I can't think of a reason you couldn't use the Stay-in-Play (SIP) instead of AFO.

From what I can see, it looks like the SIP will use the toad battery to run its compressor/vacuum pump(s). That MIGHT be a problem during a long drive if the toad battery isn't kept topped up. AFO only requires the battery to power the notification LEDs and activate AFO in the event of a break-away making its power needs negligible. The reason I went with AFO was to keep things simple. With the exception of the notification LEDs and break-away activation, AFO will function without electrical power.

It also appears the orientation of one or more components of the SIP may be critical since the SIP requires the coach brake lights AND toad deceleration to activate the system. AFO doesn't care.

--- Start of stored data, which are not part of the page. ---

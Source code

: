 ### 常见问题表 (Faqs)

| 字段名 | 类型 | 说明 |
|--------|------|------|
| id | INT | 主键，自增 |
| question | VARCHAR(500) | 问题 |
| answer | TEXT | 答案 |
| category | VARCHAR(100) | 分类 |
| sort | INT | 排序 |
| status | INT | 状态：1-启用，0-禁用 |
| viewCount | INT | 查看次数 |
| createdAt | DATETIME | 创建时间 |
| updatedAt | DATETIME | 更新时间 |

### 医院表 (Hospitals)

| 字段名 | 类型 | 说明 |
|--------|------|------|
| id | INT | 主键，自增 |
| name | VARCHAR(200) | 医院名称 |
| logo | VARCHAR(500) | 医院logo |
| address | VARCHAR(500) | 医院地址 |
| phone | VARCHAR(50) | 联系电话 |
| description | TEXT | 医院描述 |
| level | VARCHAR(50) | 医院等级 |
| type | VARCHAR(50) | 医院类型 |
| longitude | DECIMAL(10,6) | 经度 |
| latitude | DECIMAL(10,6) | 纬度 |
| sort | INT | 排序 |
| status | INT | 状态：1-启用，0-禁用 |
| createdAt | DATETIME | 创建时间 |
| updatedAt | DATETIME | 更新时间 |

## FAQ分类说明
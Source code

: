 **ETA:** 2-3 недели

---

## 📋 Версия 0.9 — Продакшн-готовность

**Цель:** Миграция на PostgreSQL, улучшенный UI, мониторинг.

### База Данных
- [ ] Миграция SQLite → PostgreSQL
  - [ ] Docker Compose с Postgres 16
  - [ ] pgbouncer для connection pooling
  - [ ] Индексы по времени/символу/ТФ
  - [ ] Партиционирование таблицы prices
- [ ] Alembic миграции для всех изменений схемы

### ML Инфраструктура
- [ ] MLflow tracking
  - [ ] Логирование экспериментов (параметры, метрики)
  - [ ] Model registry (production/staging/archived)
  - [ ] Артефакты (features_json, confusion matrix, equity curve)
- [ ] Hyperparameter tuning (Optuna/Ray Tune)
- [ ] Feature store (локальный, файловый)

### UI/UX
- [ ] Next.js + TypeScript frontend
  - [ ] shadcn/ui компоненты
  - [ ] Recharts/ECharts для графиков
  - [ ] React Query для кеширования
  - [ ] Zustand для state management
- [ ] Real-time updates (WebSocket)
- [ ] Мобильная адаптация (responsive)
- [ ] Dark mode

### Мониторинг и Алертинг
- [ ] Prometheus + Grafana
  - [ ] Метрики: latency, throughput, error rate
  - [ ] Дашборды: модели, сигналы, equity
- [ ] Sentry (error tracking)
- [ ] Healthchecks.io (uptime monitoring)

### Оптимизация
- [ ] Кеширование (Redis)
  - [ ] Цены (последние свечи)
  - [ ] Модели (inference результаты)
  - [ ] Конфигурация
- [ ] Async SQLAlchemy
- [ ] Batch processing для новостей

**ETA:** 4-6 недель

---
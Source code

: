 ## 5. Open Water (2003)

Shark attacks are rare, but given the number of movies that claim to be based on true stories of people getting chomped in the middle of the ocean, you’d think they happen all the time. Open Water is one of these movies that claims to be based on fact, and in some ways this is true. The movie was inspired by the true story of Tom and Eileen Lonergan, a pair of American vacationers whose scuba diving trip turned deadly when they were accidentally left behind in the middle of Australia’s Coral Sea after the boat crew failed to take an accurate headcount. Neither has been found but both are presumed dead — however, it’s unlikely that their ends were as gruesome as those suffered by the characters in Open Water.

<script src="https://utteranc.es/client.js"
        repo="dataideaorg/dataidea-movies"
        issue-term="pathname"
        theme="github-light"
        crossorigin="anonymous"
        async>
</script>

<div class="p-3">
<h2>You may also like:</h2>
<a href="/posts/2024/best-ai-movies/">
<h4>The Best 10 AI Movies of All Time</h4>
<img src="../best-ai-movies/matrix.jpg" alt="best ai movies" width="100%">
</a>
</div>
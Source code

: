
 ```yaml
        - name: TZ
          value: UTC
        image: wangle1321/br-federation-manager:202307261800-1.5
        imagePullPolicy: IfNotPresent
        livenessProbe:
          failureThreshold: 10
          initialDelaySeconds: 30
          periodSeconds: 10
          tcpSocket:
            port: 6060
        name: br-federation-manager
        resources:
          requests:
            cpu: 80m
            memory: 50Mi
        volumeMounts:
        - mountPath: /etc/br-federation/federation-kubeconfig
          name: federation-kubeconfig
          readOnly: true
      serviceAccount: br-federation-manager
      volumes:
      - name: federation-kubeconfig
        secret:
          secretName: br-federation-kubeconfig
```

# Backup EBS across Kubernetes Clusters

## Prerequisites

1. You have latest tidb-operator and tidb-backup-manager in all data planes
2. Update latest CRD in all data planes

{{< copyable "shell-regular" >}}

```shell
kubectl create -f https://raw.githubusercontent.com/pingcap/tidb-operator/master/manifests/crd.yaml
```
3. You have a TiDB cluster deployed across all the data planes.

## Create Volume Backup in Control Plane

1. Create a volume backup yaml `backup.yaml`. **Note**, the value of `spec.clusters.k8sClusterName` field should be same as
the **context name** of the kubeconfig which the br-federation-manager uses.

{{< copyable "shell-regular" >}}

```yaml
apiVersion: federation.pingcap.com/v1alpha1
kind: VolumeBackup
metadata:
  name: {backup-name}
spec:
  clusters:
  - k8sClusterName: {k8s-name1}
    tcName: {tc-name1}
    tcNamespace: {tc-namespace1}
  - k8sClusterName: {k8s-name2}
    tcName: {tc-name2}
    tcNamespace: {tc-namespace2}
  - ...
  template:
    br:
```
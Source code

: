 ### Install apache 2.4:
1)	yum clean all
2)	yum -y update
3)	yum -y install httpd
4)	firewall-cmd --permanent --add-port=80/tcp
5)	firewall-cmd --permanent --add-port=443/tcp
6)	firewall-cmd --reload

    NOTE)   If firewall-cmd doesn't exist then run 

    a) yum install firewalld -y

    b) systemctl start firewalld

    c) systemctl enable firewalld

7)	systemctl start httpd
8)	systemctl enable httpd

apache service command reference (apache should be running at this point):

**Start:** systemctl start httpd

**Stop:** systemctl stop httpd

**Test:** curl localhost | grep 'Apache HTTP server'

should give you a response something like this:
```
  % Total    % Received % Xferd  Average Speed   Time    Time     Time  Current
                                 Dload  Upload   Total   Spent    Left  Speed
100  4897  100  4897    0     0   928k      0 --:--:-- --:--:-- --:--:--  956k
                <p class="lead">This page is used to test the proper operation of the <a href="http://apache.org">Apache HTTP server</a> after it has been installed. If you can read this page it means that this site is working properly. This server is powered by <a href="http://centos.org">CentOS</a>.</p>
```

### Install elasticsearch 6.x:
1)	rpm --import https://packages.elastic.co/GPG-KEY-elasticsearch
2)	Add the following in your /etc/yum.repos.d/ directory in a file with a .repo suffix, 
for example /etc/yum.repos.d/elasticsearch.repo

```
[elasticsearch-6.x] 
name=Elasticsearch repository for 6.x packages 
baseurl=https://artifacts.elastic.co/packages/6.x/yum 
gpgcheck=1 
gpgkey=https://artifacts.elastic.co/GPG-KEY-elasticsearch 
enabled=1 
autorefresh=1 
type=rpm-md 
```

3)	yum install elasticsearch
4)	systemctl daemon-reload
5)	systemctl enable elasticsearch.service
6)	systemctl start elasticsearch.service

While it took a little time, the coach portion of the installation wasn't a big deal. The "Ts" that come with the kit use the same quick connect fittings the air brake system uses plus the air "relay" and reservoir that make up the isolation system removed any doubts I had about cutting into the air brake system. Except for the reservoir, all of the isolation components are "off-the-shelf" air brake parts. The reservoir may have been made specifically for the application, but it is well constructed and plenty beefy.

Fool proof? IMO, it would be tough to do a better job of isolating the coach air brake system from an air leak in the toad.